Of course General Mills CEO Jeff Harmening eats cereal almost every morning.
As the food industry navigates rapid change, it’s nice to have some consistency.
Harmening is one of the longest-tenured food company CEOs in the country. Since 2017 he’s steered General Mills through major acquisitions and divestitures, pandemic sales surges and the long inflation hangover that has followed. Or as chief financial officer Kofi Bruce called it, “some of the most disruptive periods in recent history.”
And the waves aren’t ebbing. Legacy food companies are facing a consumer rebellion against high prices and a patchwork of state-led policies on processed foods and ingredients. Then there’s weight-loss medication, sharper store-brand competition and the Make America Healthy Again movement.
Harmening often points out General Mills — a 159-year-old company that once designed a submarine and owned Red Lobster — has a long history of adaptation. It’s what kept the company alive and growing to the $19 billion behemoth that leads many grocery store categories today.
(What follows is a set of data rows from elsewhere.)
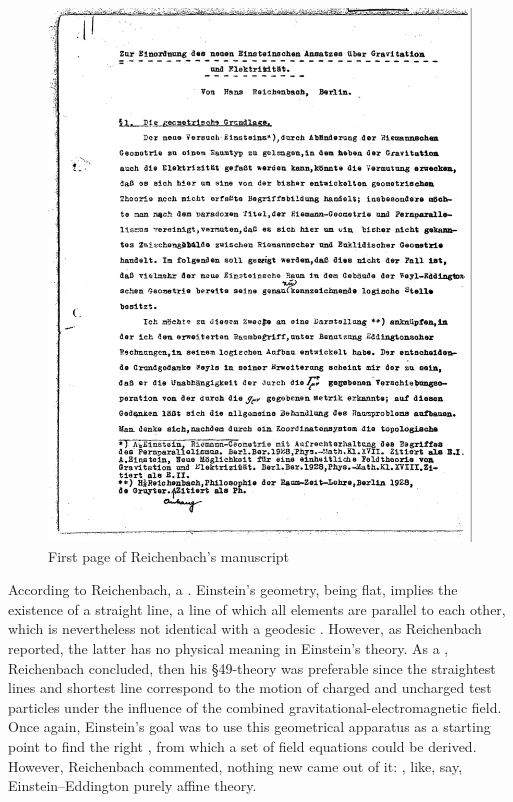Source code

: \documentclass[final]{article}
\newcommand{\manu}[1]{\citep[#1]{Reichenbach1928b}}
\begin{document}
\begin{figure}
\centering
\includegraphics[scale=0.25]{1928ReichebachTele.png}
\caption{\label{fig:reichenbachfirst} First page of Reichenbach's manuscript \citep{Reichenbach1928b}}
\end{figure}

According to Reichenbach, a  \manu{7}. Einstein's geometry, being flat, implies the existence of a straight line, a line of which all elements are parallel to each other, which is nevertheless not identical with a geodesic \citep[224]{Einstein19282}. However, as Reichenbach reported, the latter has no physical meaning in Einstein's theory. As a , Reichenbach concluded, then his \S49-theory was preferable since the straightest lines and shortest line correspond to the motion of charged and uncharged test particles under the influence of the combined gravitational-electromagnetic field. Once again, Einstein's goal was to use this geometrical apparatus as a starting point to find the right , from which a set of field equations could be derived. However, Reichenbach commented, nothing new came out of it:  \manu{6}, like, say, Einstein--Eddington purely affine theory. 
\end{document}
That willingness to change has to continue if General Mills wants to thrive and not just survive.
“There’s a wisdom that comes with having the courage to change and the ability to change,” Harmening said. “But at the same time, what are you going to keep constant?”
Steady presence
So far in the Harmening era, the company’s stock price is right about where it was in 2017. Yet investors don’t have a desire for change at the top.